Experimental & Molecular Medicine ◽

10.1038/s12276-020-0423-z ◽

2020 ◽

Vol 52 (4) ◽

pp. 569-581 ◽

Cited By ~ 6

Author(s):

So-Yeon Park ◽

Jeong-Seok Nam

Keyword(s):

Cancer Cells ◽

Cancer Progression ◽

Immune Cells ◽

Immune Surveillance ◽

Signaling Cascades ◽

Diagnostic Systems ◽

Cancer Proliferation ◽

Recurrent Cancer ◽

Cancer Dormancy ◽

Extracellular Molecules

Abstract Recurrent cancer that spreads to distant sites is the leading cause of disease-related death among cancer patients.

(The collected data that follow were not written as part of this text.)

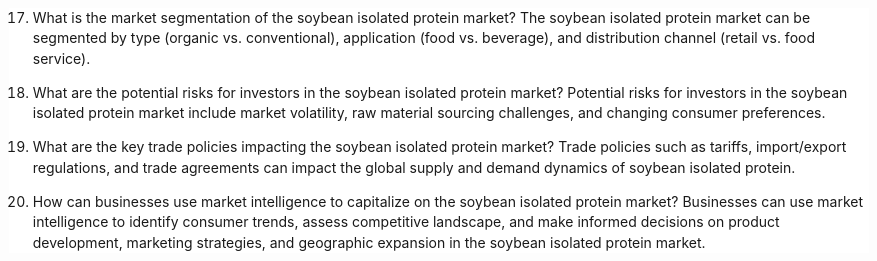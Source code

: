17. What is the market segmentation of the soybean isolated protein market?
The soybean isolated protein market can be segmented by type (organic vs. conventional), application (food vs. beverage), and distribution channel (retail vs. food service).

18. What are the potential risks for investors in the soybean isolated protein market?
Potential risks for investors in the soybean isolated protein market include market volatility, raw material sourcing challenges, and changing consumer preferences.

19. What are the key trade policies impacting the soybean isolated protein market?
Trade policies such as tariffs, import/export regulations, and trade agreements can impact the global supply and demand dynamics of soybean isolated protein.

20. How can businesses use market intelligence to capitalize on the soybean isolated protein market?
Businesses can use market intelligence to identify consumer trends, assess competitive landscape, and make informed decisions on product development, marketing strategies, and geographic expansion in the soybean isolated protein market.
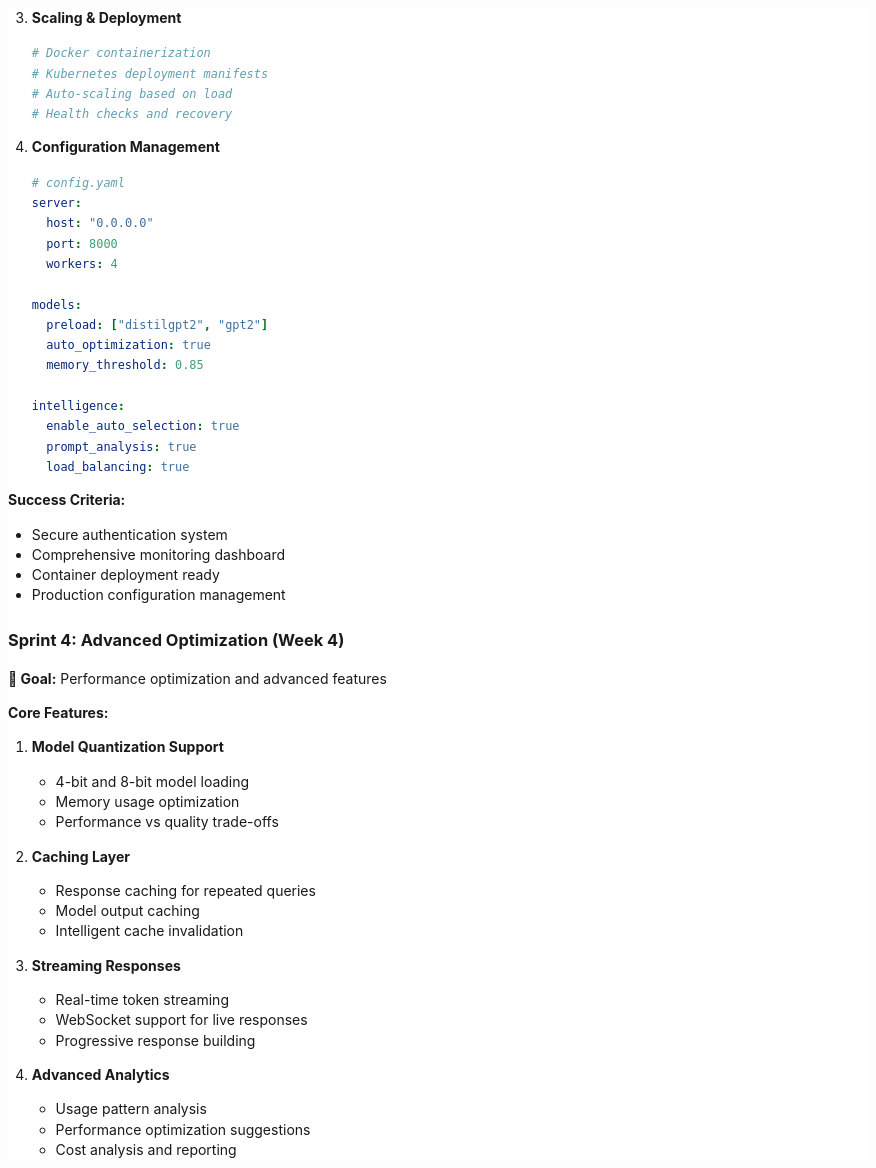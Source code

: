 3. **Scaling & Deployment**
   ```python
   # Docker containerization
   # Kubernetes deployment manifests
   # Auto-scaling based on load
   # Health checks and recovery
   ```

4. **Configuration Management**
   ```yaml
   # config.yaml
   server:
     host: "0.0.0.0"
     port: 8000
     workers: 4
   
   models:
     preload: ["distilgpt2", "gpt2"]
     auto_optimization: true
     memory_threshold: 0.85
   
   intelligence:
     enable_auto_selection: true
     prompt_analysis: true
     load_balancing: true
   ```

**Success Criteria:**
- Secure authentication system
- Comprehensive monitoring dashboard
- Container deployment ready
- Production configuration management

### **Sprint 4: Advanced Optimization (Week 4)**

**🎯 Goal:** Performance optimization and advanced features

**Core Features:**
1. **Model Quantization Support**
   - 4-bit and 8-bit model loading
   - Memory usage optimization
   - Performance vs quality trade-offs

2. **Caching Layer**
   - Response caching for repeated queries
   - Model output caching
   - Intelligent cache invalidation

3. **Streaming Responses**
   - Real-time token streaming
   - WebSocket support for live responses
   - Progressive response building

4. **Advanced Analytics**
   - Usage pattern analysis
   - Performance optimization suggestions
   - Cost analysis and reporting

Cancer cells are likely to disseminate during cancer progression, and some may enter dormancy, remaining viable but not increasing. These dormant cancer cells (DCCs) are rarely detectable with current diagnostic systems. Moreover, they can interpret homoeostatic signals from the microenvironment, thereby evading immune surveillance and chemotherapy. Eventually, DCCs can reawaken in response to signals, which are not yet fully understood, resulting in recurrence and metastasis. Therefore, understanding the biology of DCC reawakening is key to preventing metastasis. Over the last decade, a growing body of literature has revealed the mechanisms involved in cancer dormancy and reawakening. The cytotoxic activity of immune cells can cause cancer cells to enter a dormant state, and chronic inflammation can reactivate cancer proliferation at distant sites. Upon the binding of circulating DCCs to extracellular molecules, various signaling cascades are activated and reinitiate cell proliferation. In the present review, we attempt to consolidate the existing literature to provide a framework for the understanding of this crucial step in cancer progression.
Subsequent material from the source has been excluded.